Given below are 5 friends and how they are connected. If I ask you to find the shortest path for Peter to reach Tom then you will immediately answer that he should go through Sachin [Peter -> Sachin -> Tom]. It requires some effort if you want to make the computer answer the same question. In this post let us see how a computer answers this question.
We need a way to store the names of the friends and their connections. Graph is a data structure which is used to store this information. Using the friends image let us understand the vocabulary used in graphs.
Vertex – Each circle in the image is called as a vertex. Since there are 5 circles there are 5 vertices.
Edge – Peter and Sachin are friends since they are directly connected. This connection is called as an edge. There are 6 edges in total. In the image Peter -> Sachin also implies that Sachin -> Peter. The edge does not have a direction and hence called as an undirected edge. You can find undirected edges in Facebook and LinkedIn. I have a twitter account and I follow Warren Buffett. But he does not follow me. In this case the edge has a direction [Me -> Buffett] and hence it is called as directed edge.
Edge Weights – Peter is connected to his best friend Sachin and he can chose to give more importance to their friendship by giving it a weight of 10 (best). Rahul is a normal friend of Peter and he can chose to give a weight of 1 (normal). If the edge is weighted then it is called as weighted edge. If not it is an unweighted edge. In this example we are dealing with unweighted edge as all the edges are treated alike.
Path – A sequence of vertices that are connected by edges is called as a path. [Peter -> Sachin -> Tom] is one path.
A graph is defined as a collection of vertex and edges. An undirected graph with n vertices can have up to n * (n – 1) / 2 edges. Given below is a proof for that.

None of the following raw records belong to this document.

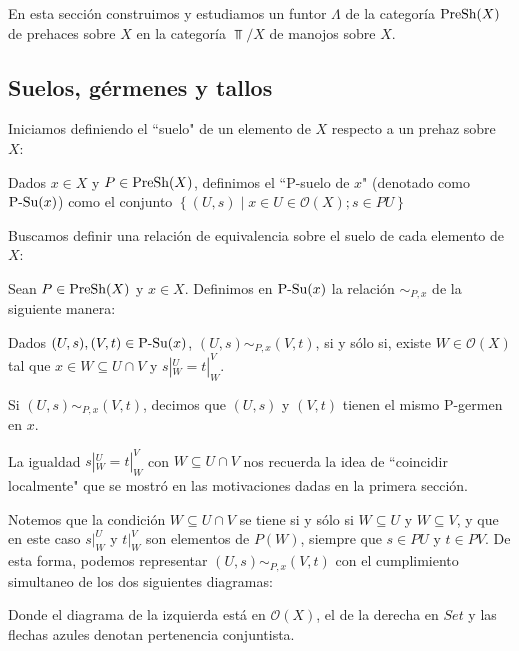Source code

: En esta sección construimos y estudiamos un funtor $\Lambda$ de la categoría $\normalfont{\text{PreSh}}(X)$ de prehaces sobre $X$ en la categoría $\Top /X$ de manojos sobre $X$.

\subsection{Suelos, gérmenes y tallos}

Iniciamos definiendo el ``suelo" de un elemento de $X$ respecto a un prehaz sobre $X$:
\begin{Def}[$P$-suelo de $x$]
   Dados $x\in X$ y $P\in \normalfont{\text{PreSh}}(X)$, definimos el ``P-suelo de $x$" (denotado como $\normalfont{\text{P-Su}} (x)$) como el conjunto $\left\lbrace (U,s)\mid x\in U\in \mathcal{O}(X); s\in PU\right\rbrace$
\end{Def}
 Buscamos definir una relación de equivalencia sobre el suelo de cada elemento de $X$:
\begin{Def}
   Sean $P\in \normalfont{\text{PreSh}}(X)$ y $x\in X$. Definimos en $\normalfont{\text{P-Su}}(x)$ la relación $\sim_{P,x}$ de la siguiente manera:
   \begin{center}
      Dados $(U,s),(V,t)\in \normalfont{\text{P-Su}}(x)$, $(U,s)\sim_{P,x}(V,t)$, si y sólo si, existe $W\in\mathcal{O}(X)$ tal que $x\in W\subseteq U\cap V$ y $s|^{U}_{W}=t|^{V}_{W}$.
   \end{center}
   Si $(U,s)\sim_{P,x}(V,t)$, decimos que $(U,s)$ y $(V,t)$ tienen el mismo P-germen en $x$. 
\end{Def}
La igualdad $s|^{U}_{W}=t|^{V}_{W}$ con $W\subseteq U\cap V$ nos recuerda la idea de ``coincidir localmente" que se mostró en las motivaciones dadas en la primera sección.

Notemos que la condición $W\subseteq U\cap V$ se tiene si y sólo si $W\subseteq U$ y $W\subseteq V$, y que en este caso $s|^{U}_{W}$ y $t|^{V}_{W}$ son elementos de $P(W)$, siempre que $s\in PU$ y $t\in PV$. De esta forma, podemos representar $(U,s)\sim_{P,x}(V,t)$ con el cumplimiento simultaneo de los dos siguientes diagramas:

Donde el diagrama de la izquierda está en $\mathcal{O}(X)$, el de la derecha en $Set$ y las flechas azules denotan pertenencia conjuntista.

Consider a graph with n vertices and a vertex does not connect to itself. Each vertex can connect to (n - 1) other vertices. Total no of edges = (n - 1) + (n - 1) + ... + (n - 1) [n times] Total no of edges = n * (n - 1) Since A -> B and B -> A is counted twice we have to divide it by 2 Total no of edges = [n * (n - 1)] / 2
If a graph has few edges then it is called as sparse graph. If it has a lot of edges close to maximum n * (n – 1) / 2 then it is called as dense graph.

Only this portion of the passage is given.